1

I'm quite new to existdb/Xquery and trying to set it up for querying the metadata. So far, I have stored around 400,000 records (XML) in a single collection (all records have the same namespace tag in XML), indexed the 2 elements of the stored XML and hoping to have a reasonable query response time (with the timeout set to 30 seconds) if the query matches the indexed fields.

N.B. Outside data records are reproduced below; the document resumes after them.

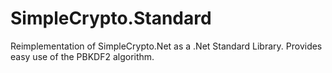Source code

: # SimpleCrypto.Standard
Reimplementation of SimpleCrypto.Net as a .Net Standard Library. Provides easy use of the PBKDF2 algorithm.

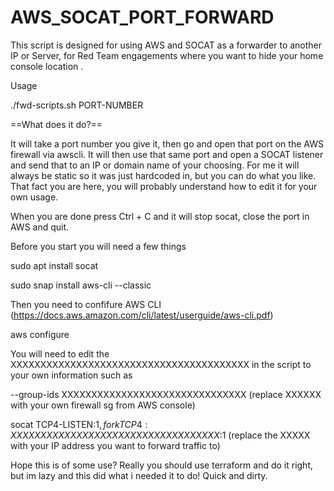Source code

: # AWS_SOCAT_PORT_FORWARD

This script is designed for using AWS and SOCAT as a forwarder to another IP or Server, for Red Team engagements where you want to hide your home console location .

Usage

./fwd-scripts.sh PORT-NUMBER


==What does it do?==

It will take a port number you give it, then go and open that port on the AWS firewall via awscli. It will then use that same port and open a SOCAT listener and send that to an IP or domain name of your choosing. For me it will always be static so it was just hardcoded in, but you can do what you like. That fact you are here, you will probably understand how to edit it for your own usage.

When you are done press Ctrl + C and it will stop socat, close the port in AWS and quit.



Before you start you will need a few things

sudo apt install socat

sudo snap install aws-cli --classic


Then you need to confifure AWS CLI (https://docs.aws.amazon.com/cli/latest/userguide/aws-cli.pdf)

aws configure


You will need to edit the XXXXXXXXXXXXXXXXXXXXXXXXXXXXXXXXXXXXXXXX in the script to your own information such as

--group-ids XXXXXXXXXXXXXXXXXXXXXXXXXXXXXXX (replace XXXXXX with your own firewall sg from AWS console)



socat TCP4-LISTEN:$1,fork TCP4:XXXXXXXXXXXXXXXXXXXXXXXXXXXXXXXXXXX:$1 (replace the XXXXX with your IP address you want to forward traffic to)


Hope this is of some use? Really you should use terraform and do it right, but im lazy and this did what i needed it to do! Quick and dirty.
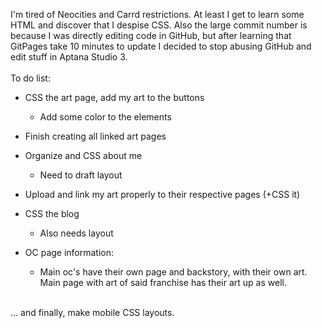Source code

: I'm tired of Neocities and Carrd restrictions. At least I get to learn some HTML and discover that I despise CSS. Also the large commit number is because I was directly editing code in GitHub, but after learning that GitPages take 10 minutes to update I decided to stop abusing GitHub and edit stuff in Aptana Studio 3.
<br /><br />
To do list:
- CSS the art page, add my art to the buttons
  - Add some color to the elements
- Finish creating all linked art pages
- Organize and CSS about me
  - Need to draft layout
- Upload and link my art properly to their respective pages (+CSS it)
- CSS the blog
  - Also needs layout

- OC page information:
  - Main oc's have their own page and backstory, with their own art. Main page with art of said franchise has their art up as well.
<br />
... and finally, make mobile CSS layouts.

However, When i execute the below query, i can see the Optimization as "Full" in Query profiling page (from Monex dashboard) but the query takes around 2 to 5 minutes to respond with results (After removing the timeout).

Current existdb setup:

Version: 6.0.1 
Runs as a container.
JVM config: -Xms512m and -Xmx1024m
Container resource limit:
memory: 3G
cpus: '0.5' (2 cores out of 4)

Here is the collection.xconf

<collection xmlns="http://exist-db.org/collection-config/1.0">
  <index xmlns:lqcd="http://www.lqcd.org/ildg/QCDml/config1.3" xmlns:xs="http://www.w3.org/2001/XMLSchema" >
    <range>
      <create qname="lqcd:markovChainURI" type="xs:anyURI"/>
      <create qname="lqcd:dataLFN" type="xs:anyURI"/>
    </range>
  </index>
</collection>

After adding the collection.xconf. I triggered the re-index from GUI and I could also see the indexed elements from Monex dashboard.

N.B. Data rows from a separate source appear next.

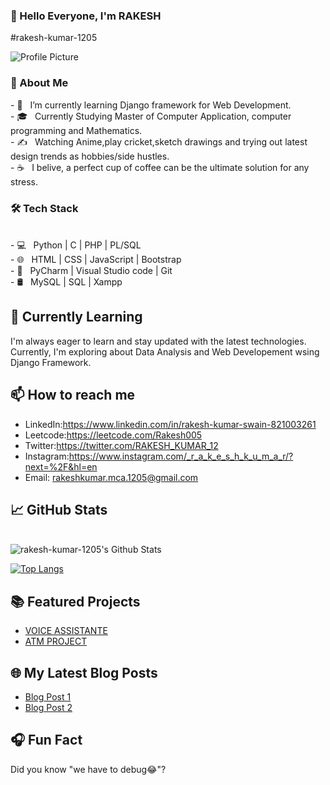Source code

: <h3>👋 Hello Everyone, I'm RAKESH</h3>

#rakesh-kumar-1205

![Profile Picture](C:\Users\swain\OneDrive\Pictures\rakesh1.jpg)

<h3>🚀 About Me</h3>
- 🔭 &nbsp; I’m currently learning Django framework for Web Development. <br>
- 🎓 &nbsp; Currently Studying Master of Computer Application, computer programming and Mathematics.<br>
- ✍️ &nbsp; Watching Anime,play cricket,sketch drawings and trying out latest design trends as hobbies/side hustles.<br>
- ☕ &nbsp; I belive, a perfect cup of coffee can be the ultimate solution for any stress.<br>

<h3>🛠 Tech Stack</h3>
<br>
- 💻 &nbsp; Python | C | PHP | PL/SQL
<br>
- 🌐 &nbsp; HTML | CSS | JavaScript | Bootstrap 
<br>
- 🔧 &nbsp; PyCharm | Visual Studio code | Git
<br>
- 🛢 &nbsp; MySQL | SQL | Xampp
<br>

## 🌱 Currently Learning

I'm always eager to learn and stay updated with the latest technologies. Currently, I'm exploring about Data Analysis and Web Developement wsing Django Framework.

## 📫 How to reach me
- LinkedIn:https://www.linkedin.com/in/rakesh-kumar-swain-821003261
- Leetcode:https://leetcode.com/Rakesh005
- Twitter:https://twitter.com/RAKESH_KUMAR_12
- Instagram:https://www.instagram.com/_r_a_k_e_s_h_k_u_m_a_r/?next=%2F&hl=en
- Email: rakeshkumar.mca.1205@gmail.com


## 📈 GitHub Stats
<br>

<img align="center" src="https://github-readme-stats.vercel.app/api?username=rakesh-kumar-1205&include_all_commits=true&count_private=true&show_icons=true&line_height=20&title_color=7A7ADB&icon_color=2234AE&text_color=D3D3D3&bg_color=0,000000,130F40" alt="rakesh-kumar-1205's Github Stats">

</br>

[![Top Langs](https://github-readme-stats.vercel.app/api/top-langs/?username=rakesh-kumar-1205&layout=compact&text_color=daf7dc&bg_color=151515)](https://github.com/rakesh-kumar-1205/github-readme-stats)


## 📚 Featured Projects
- [VOICE ASSISTANTE](https://github.com/your-username/project-1)
- [ATM PROJECT](https://github.com/your-username/project-2)

## 🌐 My Latest Blog Posts
- [Blog Post 1](https://your-website.com/blog/post-1)
- [Blog Post 2](https://your-website.com/blog/post-2)

## 🎧 Fun Fact
Did you know "we have to debug😂"?

<!-- Add any other sections you want to include -->



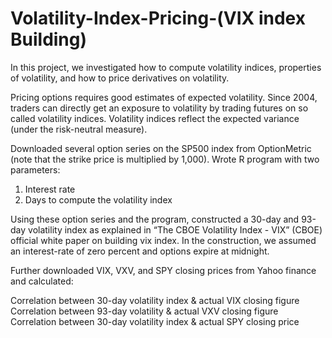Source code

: # Volatility-Index-Pricing-(VIX index Building)
In this project, we investigated how to compute volatility indices, properties of volatility, and how to price derivatives on volatility.

Pricing options requires good estimates of expected volatility. Since 2004, traders can directly get an exposure to volatility by trading futures on so called volatility indices. Volatility indices reflect the expected variance (under the risk-neutral measure).

Downloaded several option series on the SP500 index from OptionMetric (note that the strike price is multiplied by 1,000). Wrote R program with two parameters:

1. Interest rate
2. Days to compute the volatility index

Using these option series and the program, constructed a 30-day and 93-day volatility index as explained in “The CBOE Volatility Index - VIX” (CBOE) official white paper on building vix index. In the construction, we assumed an interest-rate of zero percent and options expire at midnight.

Further downloaded VIX, VXV, and SPY closing prices from Yahoo finance and calculated:

Correlation between 30-day volatility index & actual VIX closing figure
Correlation between 93-day volatility & actual VXV closing figure
Correlation between 30-day volatility index & actual SPY closing price
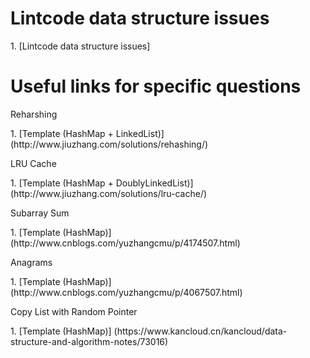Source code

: # Lintcode data structure issues
<p>1. [Lintcode data structure issues]

# Useful links for specific questions
<p>Reharshing
<p>1. [Template (HashMap + LinkedList)] (http://www.jiuzhang.com/solutions/rehashing/)

<p>LRU Cache
<p>1. [Template (HashMap + DoublyLinkedList)] (http://www.jiuzhang.com/solutions/lru-cache/)

<p>Subarray Sum
<p>1. [Template (HashMap)] (http://www.cnblogs.com/yuzhangcmu/p/4174507.html)

<P>Anagrams
<p>1. [Template (HashMap)] (http://www.cnblogs.com/yuzhangcmu/p/4067507.html)

<p>Copy List with Random Pointer
<p>1. [Template (HashMap)] (https://www.kancloud.cn/kancloud/data-structure-and-algorithm-notes/73016)
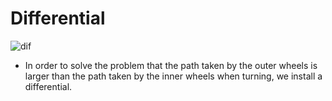 # Differential
![dif](https://user-images.githubusercontent.com/90759989/138553114-57865299-7916-40e6-ad24-0d9973c99364.png)

- In order to solve the problem that the path taken by the outer wheels is larger than the path taken by the inner wheels when turning, we install a differential.
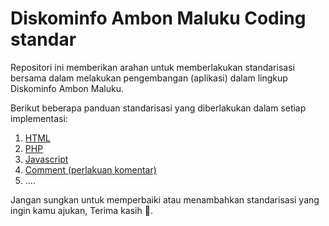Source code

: # Diskominfo Ambon Maluku Coding standar

Repositori ini memberikan arahan untuk memberlakukan standarisasi bersama dalam melakukan pengembangan (aplikasi) dalam lingkup Diskominfo Ambon Maluku.

Berikut beberapa panduan standarisasi yang diberlakukan dalam setiap implementasi:
1. [HTML](https://github.com/diskominfo-ambon/coding-standar/blob/main/html.md)
2. [PHP](https://github.com/diskominfo-ambon/coding-standar/blob/main/php.md)
3. [Javascript](https://github.com/diskominfo-ambon/coding-standar/blob/main/javascript.md)
4. [Comment (perlakuan komentar)](https://github.com/diskominfo-ambon/coding-standar/blob/main/comment.md)
5. ....

Jangan sungkan untuk memperbaiki atau menambahkan standarisasi yang ingin kamu ajukan, Terima kasih 💖.
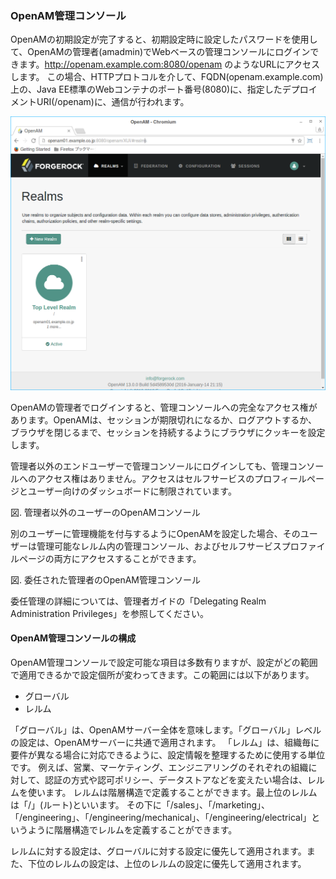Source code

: ### OpenAM管理コンソール

OpenAMの初期設定が完了すると、初期設定時に設定したパスワードを使用して、OpenAMの管理者(amadmin)でWebベースの管理コンソールにログインできます。http://openam.example.com:8080/openam のようなURLにアクセスします。
この場合、HTTPプロトコルを介して、FQDN(openam.example.com)上の、Java EE標準のWebコンテナのポート番号(8080)に、指定したデプロイメントURI(/openam)に、通信が行われます。

![図. OpenAM管理コンソール](images/realms.png)

OpenAMの管理者でログインすると、管理コンソールへの完全なアクセス権があります。OpenAMは、セッションが期限切れになるか、ログアウトするか、ブラウザを閉じるまで、セッションを持続するようにブラウザにクッキーを設定します。

管理者以外のエンドユーザーで管理コンソールにログインしても、管理コンソールへのアクセス権はありません。アクセスはセルフサービスのプロフィールページとユーザー向けのダッシュボードに制限されています。

図. 管理者以外のユーザーのOpenAMコンソール

別のユーザーに管理機能を付与するようにOpenAMを設定した場合、そのユーザーは管理可能なレルム内の管理コンソール、およびセルフサービスプロファイルページの両方にアクセスすることができます。

図. 委任された管理者のOpenAM管理コンソール

委任管理の詳細については、管理者ガイドの「Delegating Realm Administration Privileges」を参照してください。

#### OpenAM管理コンソールの構成

OpenAM管理コンソールで設定可能な項目は多数有りますが、設定がどの範囲で適用できるかで設定個所が変わってきます。この範囲には以下があります。

- グローバル
- レルム

「グローバル」は、OpenAMサーバー全体を意味します。「グローバル」レベルの設定は、OpenAMサーバーに共通で適用されます。
「レルム」は、組織毎に要件が異なる場合に対応できるように、設定情報を整理するために使用する単位です。
例えば、営業、マーケティング、エンジニアリングのそれぞれの組織に対して、認証の方式や認可ポリシー、データストアなどを変えたい場合は、レルムを使います。
レルムは階層構造で定義することができます。最上位のレルムは「/」(ルート)といいます。
その下に「/sales」、「/marketing」、「/engineering」、「/engineering/mechanical」、「/engineering/electrical」というように階層構造でレルムを定義することができます。

レルムに対する設定は、グローバルに対する設定に優先して適用されます。また、下位のレルムの設定は、上位のレルムの設定に優先して適用されます。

Below is the Xquery I'm running:

xquery version "3.1";

declare default element namespace 'http://www.lqcd.org/ildg/QCDml/config1.3';
declare option exist:timeout "10000";
declare option exist:output-size-limit "10000";

let $xpathResult := collection("/db/mdc/config")//markovStep[contains(markovChainURI,'mc://ildg/test/cdummy0/pdummy0/edummy1')]
let $revisedXpathResult := subsequence($xpathResult,1,100)
let $count := count($xpathResult)
return <results>
            <count>{$count}</count>
            <docIds> {
                for $item in $revisedXpathResult
                    return util:document-name($item)
                    }
            </docIds>
        </results>

Sample XML stored in the collection:

<?xml version="1.0" encoding="UTF-8"?>
<gaugeConfiguration xmlns="http://www.lqcd.org/ildg/QCDml/config1.3">
    <management>
        <crcCheckSum>X</crcCheckSum>
        <archiveHistory>
            <elem>
                <revisionAction>generate</revisionAction>
                <participant>
                    <name>Dummy Name</name>
                    <institution>Dummy Institution</institution>
                </participant>
                <date>2023-03-28T16:25:17</date>
            </elem>
        </archiveHistory>
    </management>

    <implementation>
        <machine>
            <name/>
            <institution/>
            <machineType/>
        </machine>
        <code>
            <name/>
            <version/>
            <date>1970-01-01T00:00:00</date>
        </code>
    </implementation>

    <algorithm/>

    <precision>single</precision>

    <markovStep>
        <markovChainURI>mc://ildg/test/cdummy0/pdummy0/edummy1</markovChainURI>
        <series/>
        <update/>
        <avePlaquette>0.0</avePlaquette>
        <dataLFN>lfn://ildg/test/cdummy0/pdummy0/edummy1/cfg1</dataLFN>
    </markovStep>
</gaugeConfiguration>

Can someone help me to understand what do i have to do to get the optimal query responses? or any suggestions also would be greatly appreciated. Thank you in advance.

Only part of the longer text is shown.